Calciumδ44CaFractionationIsotopeSoilVegetation

Introduction

There have been numerous reports recently indicating wide-spread soil Ca decline in terrestrial ecosystems in North America and Europe (Lawrence et al. 1997; Jandl et al. 2004; Bailey et al. 2005; Watmough et al. 2005). Reduced Ca availability has been linked to sugar maple (Acer saccharum) and red spruce (Picea rubens) declines in the Northeast U.S. (Lawrence et al. 1997; Bailey et al. 2004; Juice et al. 2006), decreased avian nesting success associated with reduced mollusk populations (Graveland and Van der Wal 1996), and slow recovery of acidified lakes (Driscoll et al. 2003; Sullivan et al. 2006). Because of the important ecological roles of Ca and potential consequences of its continued depletion, it is critical to understand Ca cycling pathways in order to identify sensitive ecosystems, minimize further losses of Ca, and evaluate potential mitigation strategies.

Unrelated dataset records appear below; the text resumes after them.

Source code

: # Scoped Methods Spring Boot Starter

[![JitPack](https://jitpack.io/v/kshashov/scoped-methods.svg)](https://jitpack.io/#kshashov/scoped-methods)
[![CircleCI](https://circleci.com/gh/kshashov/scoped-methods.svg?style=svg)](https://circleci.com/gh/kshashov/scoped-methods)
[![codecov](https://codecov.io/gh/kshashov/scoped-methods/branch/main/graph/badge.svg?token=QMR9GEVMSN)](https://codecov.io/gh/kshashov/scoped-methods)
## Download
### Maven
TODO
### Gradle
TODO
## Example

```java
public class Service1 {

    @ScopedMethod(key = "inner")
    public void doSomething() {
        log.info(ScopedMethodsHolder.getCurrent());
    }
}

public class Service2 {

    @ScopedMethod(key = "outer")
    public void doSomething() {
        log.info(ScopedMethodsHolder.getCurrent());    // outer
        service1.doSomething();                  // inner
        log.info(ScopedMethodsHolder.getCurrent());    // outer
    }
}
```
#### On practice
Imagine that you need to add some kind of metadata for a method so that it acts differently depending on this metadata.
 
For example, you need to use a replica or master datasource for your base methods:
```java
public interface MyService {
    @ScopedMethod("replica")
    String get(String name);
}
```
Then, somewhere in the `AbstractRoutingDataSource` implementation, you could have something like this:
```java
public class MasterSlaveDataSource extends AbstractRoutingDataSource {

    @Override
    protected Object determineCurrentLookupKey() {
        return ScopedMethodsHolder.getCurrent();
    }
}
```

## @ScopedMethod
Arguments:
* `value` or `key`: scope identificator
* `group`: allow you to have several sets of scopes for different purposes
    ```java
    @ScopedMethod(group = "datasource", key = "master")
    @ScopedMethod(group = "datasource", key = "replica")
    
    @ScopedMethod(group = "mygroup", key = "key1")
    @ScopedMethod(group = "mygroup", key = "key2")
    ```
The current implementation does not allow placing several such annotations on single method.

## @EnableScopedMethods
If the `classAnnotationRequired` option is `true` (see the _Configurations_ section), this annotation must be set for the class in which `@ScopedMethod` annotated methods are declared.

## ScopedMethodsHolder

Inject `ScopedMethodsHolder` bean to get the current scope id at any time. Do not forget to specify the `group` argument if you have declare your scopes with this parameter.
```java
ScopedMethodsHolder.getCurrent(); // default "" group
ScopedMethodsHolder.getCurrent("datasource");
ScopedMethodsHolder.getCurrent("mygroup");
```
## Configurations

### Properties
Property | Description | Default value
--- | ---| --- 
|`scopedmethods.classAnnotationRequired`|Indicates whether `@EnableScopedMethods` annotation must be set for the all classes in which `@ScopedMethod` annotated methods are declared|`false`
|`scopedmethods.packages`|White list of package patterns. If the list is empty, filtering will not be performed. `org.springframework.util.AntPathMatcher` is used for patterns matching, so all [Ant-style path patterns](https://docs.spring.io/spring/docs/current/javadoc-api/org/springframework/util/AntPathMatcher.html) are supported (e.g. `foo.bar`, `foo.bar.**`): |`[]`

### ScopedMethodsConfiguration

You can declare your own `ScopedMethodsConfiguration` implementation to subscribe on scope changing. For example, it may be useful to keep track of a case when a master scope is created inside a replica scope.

Most of the Ca in a temperate forested ecosystem is located in the mineral soil and forest floor with a relatively small fraction (<5%) being available for plant uptake (Likens et al. 1998). Calcium uptake in plant roots can be influenced by variables including: (1) water influx driven by transpiration (Bangerth 1979), (2) root structure associated with cation binding sites and membrane Ca channels (White 1998), and (3) root associations with ectomycorrhizal fungi (Blum et al. 2002; Wallander et al. 2006). Calcium requirements can also vary by species. Sugar maple and American basswood (Tilia americana) are relatively demanding for base cations including Ca and Mg (Fujinuma et al. 2005; Page and Mitchell 2008b) while American beech (Fagus grandifolia) is generally regarded to be less sensitive to growth on sites with reduced soil Ca concentrations (Duchesne et al. 2005). Due to the relatively low mobility of Ca associated with pectate, oxalate, or other binding sites within trees, most of the Ca cycling occurs through litterfall, mineralization, and subsequent re-uptake from the soil (Likens et al. 1998).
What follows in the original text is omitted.